1708    Waiver of Rules

Under 37 C.F.R. §§2.146(a)(5) and 2.148, the Director may waive any provision of the rules that is not a provision of the statute, when:  (1) an extraordinary situation exists; (2) justice requires; and (3) no other party is injured.

All three of the above conditions must be satisfied before a waiver will be granted, and the burden is on the petitioner to show that the situation is extraordinary.  Disasters like fires, hurricanes, and snowstorms are considered to be extraordinary situations.  Extraordinary circumstances have also been found in certain cases where a petitioner avers by affidavit or declaration that it did not receive an Office action issued regarding a §8 affidavit or §9 renewal application.

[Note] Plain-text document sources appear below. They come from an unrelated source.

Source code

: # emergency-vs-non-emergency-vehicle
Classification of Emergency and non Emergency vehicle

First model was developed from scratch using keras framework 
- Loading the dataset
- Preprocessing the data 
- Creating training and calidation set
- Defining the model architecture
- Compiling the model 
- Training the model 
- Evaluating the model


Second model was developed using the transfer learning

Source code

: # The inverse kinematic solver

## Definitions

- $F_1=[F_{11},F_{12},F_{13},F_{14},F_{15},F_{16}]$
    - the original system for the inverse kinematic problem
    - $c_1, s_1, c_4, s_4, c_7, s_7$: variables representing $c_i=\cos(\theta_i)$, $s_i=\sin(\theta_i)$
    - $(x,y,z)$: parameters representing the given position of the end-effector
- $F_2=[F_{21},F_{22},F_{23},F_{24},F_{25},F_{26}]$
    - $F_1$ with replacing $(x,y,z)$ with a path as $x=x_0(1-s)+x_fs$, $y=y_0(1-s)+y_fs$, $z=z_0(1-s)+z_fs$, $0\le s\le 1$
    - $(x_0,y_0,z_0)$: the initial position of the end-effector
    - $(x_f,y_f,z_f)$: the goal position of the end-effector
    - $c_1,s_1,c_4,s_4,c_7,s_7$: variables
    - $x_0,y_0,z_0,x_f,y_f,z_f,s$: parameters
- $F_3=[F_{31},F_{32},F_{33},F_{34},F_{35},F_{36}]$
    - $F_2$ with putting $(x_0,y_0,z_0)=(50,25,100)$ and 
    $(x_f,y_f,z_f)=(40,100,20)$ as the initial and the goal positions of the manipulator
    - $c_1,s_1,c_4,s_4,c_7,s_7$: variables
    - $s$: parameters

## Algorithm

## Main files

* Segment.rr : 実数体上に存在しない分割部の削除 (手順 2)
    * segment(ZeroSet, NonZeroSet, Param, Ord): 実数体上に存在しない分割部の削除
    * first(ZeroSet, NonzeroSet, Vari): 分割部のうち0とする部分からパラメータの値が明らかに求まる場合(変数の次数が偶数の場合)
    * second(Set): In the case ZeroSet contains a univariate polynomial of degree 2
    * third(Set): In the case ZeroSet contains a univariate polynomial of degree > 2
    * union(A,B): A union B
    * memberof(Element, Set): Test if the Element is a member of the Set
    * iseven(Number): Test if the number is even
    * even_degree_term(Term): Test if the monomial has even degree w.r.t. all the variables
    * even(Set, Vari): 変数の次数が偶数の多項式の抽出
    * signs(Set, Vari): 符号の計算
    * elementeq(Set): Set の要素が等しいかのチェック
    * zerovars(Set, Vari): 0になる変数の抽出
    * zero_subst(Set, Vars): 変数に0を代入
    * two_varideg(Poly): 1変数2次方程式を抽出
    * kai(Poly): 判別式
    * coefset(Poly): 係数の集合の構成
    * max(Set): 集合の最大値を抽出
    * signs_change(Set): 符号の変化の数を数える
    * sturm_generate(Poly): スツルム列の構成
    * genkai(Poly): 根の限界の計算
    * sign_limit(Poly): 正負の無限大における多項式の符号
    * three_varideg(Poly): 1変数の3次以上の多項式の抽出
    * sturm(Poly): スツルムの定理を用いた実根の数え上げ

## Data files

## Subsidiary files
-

On the other hand, oversights and inadvertent errors that could have been avoided with the exercise of reasonable care are not considered to be extraordinary situations.  In re Universal Card Grp., Inc., 25 USPQ2d 1157, 1158 (Comm’r Pats. 1992) (finding that a docketing error not extraordinary situation); In re Merck & Co., Inc., 24 USPQ2d 1317, 1318 (Comm’r Pats. 1992) (holding that inadvertent misidentification of serial number in request for extension of time to oppose not extraordinary situation); In re Tetrafluor Inc., 17 USPQ2d 1160, 1162 (Comm’r Pats. 1990) (finding that a typographical error not extraordinary situation).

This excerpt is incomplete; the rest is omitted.